Why Winners Become Cheaters (washingtonpost.com)
JoeyRox writes: A new study from the Hebrew University of Jerusalem reveals a paradoxical aspect of human behavior — people who win in competitive situations are more likely to cheat in the future. In one experiment, 86 students were split up into pairs and competed in a game where cheating was impossible. The students were then rearranged into new pairs to play a second game where cheating was possible. The result? Students who won the first game were much more likely to cheat at the second game. Additional experiments indicated that cheating was also more likely if students simply recalled a memory of winning in the past. The experiments further demonstrated that subsequent cheating was more likely in situations where the outcome of previous competitions was determined by merit rather than luck.
That makes sense to me. If you win something based on merit it becomes part of your identity. "I'm a fast runner" or "I'm good at math." That will put you under pressure (internal and external) to make sure it happens.

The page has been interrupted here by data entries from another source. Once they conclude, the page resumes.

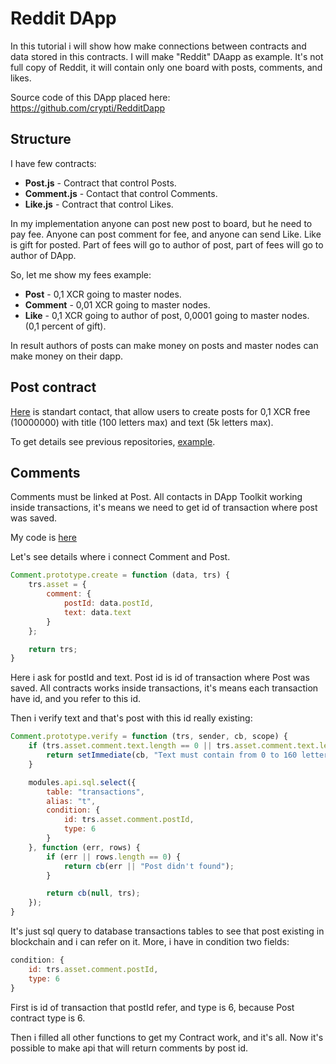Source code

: # Reddit DApp

In this tutorial i will show how make connections between contracts and data stored in this contracts. 
I will make "Reddit" DAapp as example. It's not full copy of Reddit, it will contain only one board with posts, 
comments, and likes.

Source code of this DApp placed here: https://github.com/crypti/RedditDapp

## Structure

I have few contracts:

 * **Post.js** - Contract that control Posts.
 * **Comment.js** - Contact that control Comments.
 * **Like.js** - Contract that control Likes.

In my implementation anyone can post new post to board, but he need to pay fee. Anyone can post comment for fee, and anyone can send Like. Like is gift for posted. Part of fees will go to author of post, part of fees will go to author of DApp.

So, let me show my fees example:

  * **Post** - 0,1 XCR going to master nodes.
  * **Comment** - 0,01 XCR going to master nodes.
  * **Like** - 0,1 XCR going to author of post, 0,0001 going to master nodes. (0,1 percent of gift).

In result authors of posts can make money on posts and master nodes can make money on their dapp.

## Post contract

[Here](https://github.com/crypti/RedditDapp/blob/master/modules/contracts/Post.js) is standart contact, that allow users to create posts for 0,1 XCR free (10000000) with title (100 letters max) and text (5k letters max).

To get details see previous repositories, [example](https://github.com/crypti/crypti-dapps-docs/blob/master/MessagingDapp.md).

## Comments

Comments must be linked at Post. All contacts in DApp Toolkit working inside transactions, it's means we need to get id of transaction where post was saved. 

My code is [here](https://github.com/crypti/RedditDapp/blob/master/modules/contracts/Comment.js)

Let's see details where i connect Comment and Post.

```js
Comment.prototype.create = function (data, trs) {
	trs.asset = {
		comment: {
			postId: data.postId,
			text: data.text
		}
	};

	return trs;
}
```

Here i ask for postId and text. Post id is id of transaction where Post was saved. All contracts works inside transactions, it's means each transaction have id, and you refer to this id.

Then i verify text and that's post with this id really existing:
```js
Comment.prototype.verify = function (trs, sender, cb, scope) {
	if (trs.asset.comment.text.length == 0 || trs.asset.comment.text.length > 160) {
		return setImmediate(cb, "Text must contain from 0 to 160 letters, now there is " + trs.asset.comment.text.length + " letters");
	}

	modules.api.sql.select({
		table: "transactions",
		alias: "t",
		condition: {
			id: trs.asset.comment.postId,
			type: 6
		}
	}, function (err, rows) {
		if (err || rows.length == 0) {
			return cb(err || "Post didn't found");
		}

		return cb(null, trs);
	});
}
```

It's just sql query to database transactions tables to see that post existing in blockchain and i can refer on it. More, i have in condition two fields:
```js
condition: {
	id: trs.asset.comment.postId,
	type: 6
}
```
First is id of transaction that postId refer, and type is 6, because Post contract type is 6.

Then i filled all other functions to get my Contract work, and it's all. Now it's possible to make api that will return comments by post id.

Like a whole bunch of psychological studies, it only applies to college students who incur no costs.
I agree with this.
Winning one-on-one competitions is an individual skill. So is cheating. Following rules is a cooperative or social skill.
As a hunter, cheating is a valuable skill. It doesn't matter whether you catch the game by being better, or by cheating, e.g. with a snare. When you and the other hunter aren't going to share, i.e. it's a competition, what matters is that you win. Preferably every time. If your competitor's family starves, that's a win for your offspring.

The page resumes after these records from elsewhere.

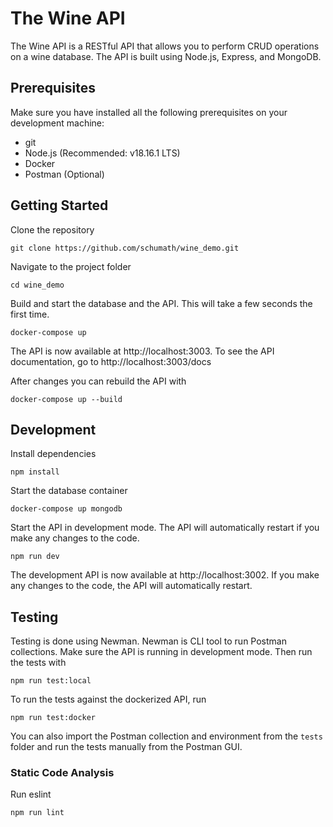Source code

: # The Wine API
The Wine API is a RESTful API that allows you to perform CRUD operations on a wine database. The API is built using Node.js, Express, and MongoDB.

## Prerequisites
Make sure you have installed all the following prerequisites on your development machine:
- git
- Node.js (Recommended: v18.16.1 LTS)
- Docker
- Postman (Optional)

## Getting Started
Clone the repository
```console
git clone https://github.com/schumath/wine_demo.git
```
Navigate to the project folder
```console
cd wine_demo
```
Build and start the database and the API. This will take a few seconds the first time.
```console
docker-compose up
```
The API is now available at http://localhost:3003. To see the API documentation, go to http://localhost:3003/docs


After changes you can rebuild the API with
```console
docker-compose up --build
```


## Development
Install dependencies
```console
npm install
```
Start the database container
```console
docker-compose up mongodb
```
Start the API in development mode. The API will automatically restart if you make any changes to the code.
```console
npm run dev
```
The development API is now available at http://localhost:3002. If you make any changes to the code, the API will automatically restart.


## Testing
Testing is done using Newman. Newman is CLI tool to run Postman collections.
Make sure the API is running in development mode. Then run the tests with
```console
npm run test:local
```
To run the tests against the dockerized API, run
```console
npm run test:docker
```

You can also import the Postman collection and environment from the `tests` folder and run the tests manually from the Postman GUI.

### Static Code Analysis
Run eslint
```console
npm run lint
```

If hunting together, the situation becomes different. Team sports may yield different results.
Also - what is the consequence of being caught? I would think that winners of any game that requires thinking would favor those with a rational mind. Who would also be the ones to factor in the cost of getting caught. If that is zero, well, what is the advantage to not cheating?
To understand the why can improve detection and prevention. A different ponzi scheme from the same time frame, Stanford, smells more like old fashioned greed. I have talked with Enron people and they told me that there was this insane culture of WIN. Apparently a huge amount of time was spent doing sporty things that were competitive. They both were driven to compete at all levels, but also hired and promoted people who were driven to win. So while greed and broken moral compasses were at work there, they were pushed to take risks so that they could be winners. Risks as in things with prison as a penalty, not just financial risks.
So detecting and preventing Madoff, Stanford, and Enron from both the perspective of regulators and investors it is good to understand the stories behind these goons.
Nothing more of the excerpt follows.